═════ DATA FOR THIS EXERCISE

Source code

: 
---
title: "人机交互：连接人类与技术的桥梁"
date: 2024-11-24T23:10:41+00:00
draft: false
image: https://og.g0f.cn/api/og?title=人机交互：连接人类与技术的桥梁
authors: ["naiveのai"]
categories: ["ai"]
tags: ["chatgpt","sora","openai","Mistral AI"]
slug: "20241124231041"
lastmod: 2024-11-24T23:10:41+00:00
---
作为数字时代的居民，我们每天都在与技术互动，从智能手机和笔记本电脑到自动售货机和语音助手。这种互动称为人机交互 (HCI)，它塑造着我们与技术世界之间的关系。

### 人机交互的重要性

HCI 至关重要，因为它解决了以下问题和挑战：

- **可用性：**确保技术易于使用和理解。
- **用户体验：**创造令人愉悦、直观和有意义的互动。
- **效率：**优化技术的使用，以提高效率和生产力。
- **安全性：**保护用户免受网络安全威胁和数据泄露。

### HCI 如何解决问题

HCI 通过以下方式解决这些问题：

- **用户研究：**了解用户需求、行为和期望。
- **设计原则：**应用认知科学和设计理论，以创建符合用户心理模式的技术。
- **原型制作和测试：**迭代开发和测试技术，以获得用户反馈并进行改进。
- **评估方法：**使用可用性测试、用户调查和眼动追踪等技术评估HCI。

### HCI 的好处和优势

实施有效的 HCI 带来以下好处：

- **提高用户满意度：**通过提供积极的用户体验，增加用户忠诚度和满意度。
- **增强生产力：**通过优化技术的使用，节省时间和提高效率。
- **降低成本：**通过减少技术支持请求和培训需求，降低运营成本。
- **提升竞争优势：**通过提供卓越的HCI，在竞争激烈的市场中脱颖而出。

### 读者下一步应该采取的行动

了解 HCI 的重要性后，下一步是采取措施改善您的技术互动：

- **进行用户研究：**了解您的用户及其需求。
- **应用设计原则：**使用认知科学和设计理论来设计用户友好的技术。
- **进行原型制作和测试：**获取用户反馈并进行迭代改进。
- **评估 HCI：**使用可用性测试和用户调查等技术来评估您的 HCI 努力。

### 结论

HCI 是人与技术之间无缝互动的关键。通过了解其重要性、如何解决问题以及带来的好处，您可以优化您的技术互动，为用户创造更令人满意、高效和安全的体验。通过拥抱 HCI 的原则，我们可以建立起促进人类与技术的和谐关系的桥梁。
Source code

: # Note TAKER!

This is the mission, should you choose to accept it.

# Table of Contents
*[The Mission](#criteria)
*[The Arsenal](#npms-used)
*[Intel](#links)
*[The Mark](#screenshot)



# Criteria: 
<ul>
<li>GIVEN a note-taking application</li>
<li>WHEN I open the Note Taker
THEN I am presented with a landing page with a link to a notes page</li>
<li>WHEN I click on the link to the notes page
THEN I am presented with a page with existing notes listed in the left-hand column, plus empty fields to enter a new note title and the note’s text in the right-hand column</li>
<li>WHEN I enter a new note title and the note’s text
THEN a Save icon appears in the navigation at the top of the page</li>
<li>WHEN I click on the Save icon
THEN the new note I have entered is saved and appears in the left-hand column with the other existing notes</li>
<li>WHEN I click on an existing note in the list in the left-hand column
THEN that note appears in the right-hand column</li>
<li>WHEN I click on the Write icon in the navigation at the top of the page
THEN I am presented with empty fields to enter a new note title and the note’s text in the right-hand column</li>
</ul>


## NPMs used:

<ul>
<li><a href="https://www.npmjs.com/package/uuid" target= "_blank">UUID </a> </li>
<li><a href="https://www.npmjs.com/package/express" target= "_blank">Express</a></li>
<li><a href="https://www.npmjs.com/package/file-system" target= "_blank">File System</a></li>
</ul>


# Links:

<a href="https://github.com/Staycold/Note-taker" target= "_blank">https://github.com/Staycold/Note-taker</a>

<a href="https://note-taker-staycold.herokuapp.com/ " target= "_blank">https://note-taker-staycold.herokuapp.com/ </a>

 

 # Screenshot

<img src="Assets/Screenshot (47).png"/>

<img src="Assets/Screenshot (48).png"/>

══════════
═════ DATA FOR THIS EXERCISE

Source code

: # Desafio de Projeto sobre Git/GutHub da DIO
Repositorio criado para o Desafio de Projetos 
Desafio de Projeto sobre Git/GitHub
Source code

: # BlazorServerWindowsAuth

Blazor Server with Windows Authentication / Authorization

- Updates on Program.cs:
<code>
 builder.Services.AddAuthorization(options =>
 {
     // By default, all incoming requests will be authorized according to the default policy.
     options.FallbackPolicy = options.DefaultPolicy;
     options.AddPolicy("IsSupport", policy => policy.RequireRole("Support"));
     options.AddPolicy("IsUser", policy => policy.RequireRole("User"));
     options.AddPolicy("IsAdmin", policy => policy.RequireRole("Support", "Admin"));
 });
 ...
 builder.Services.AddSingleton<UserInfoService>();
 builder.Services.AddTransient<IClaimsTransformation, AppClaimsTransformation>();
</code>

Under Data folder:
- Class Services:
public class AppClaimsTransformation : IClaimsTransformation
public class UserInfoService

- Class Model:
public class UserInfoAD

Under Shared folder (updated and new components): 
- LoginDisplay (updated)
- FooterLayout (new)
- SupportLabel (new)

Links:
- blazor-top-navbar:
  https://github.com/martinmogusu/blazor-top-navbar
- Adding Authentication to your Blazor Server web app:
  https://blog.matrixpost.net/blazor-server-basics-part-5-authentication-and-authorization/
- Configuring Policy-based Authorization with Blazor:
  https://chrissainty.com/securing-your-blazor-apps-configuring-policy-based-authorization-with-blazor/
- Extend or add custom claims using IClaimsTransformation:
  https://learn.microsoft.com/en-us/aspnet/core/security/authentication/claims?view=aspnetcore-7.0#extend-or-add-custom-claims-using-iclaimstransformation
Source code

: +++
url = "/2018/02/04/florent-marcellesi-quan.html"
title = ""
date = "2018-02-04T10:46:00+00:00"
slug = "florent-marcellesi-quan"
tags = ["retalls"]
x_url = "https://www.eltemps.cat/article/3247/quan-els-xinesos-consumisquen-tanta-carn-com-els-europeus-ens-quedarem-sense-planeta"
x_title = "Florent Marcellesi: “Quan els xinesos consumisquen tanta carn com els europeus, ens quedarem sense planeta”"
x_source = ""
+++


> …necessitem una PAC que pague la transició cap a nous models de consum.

══════════

▸ **WHAT THIS TASK INVOLVES**
Your reply should contain only the number of lines in the entries above with the word "right".

▸ **EXERCISE SOLUTION**
3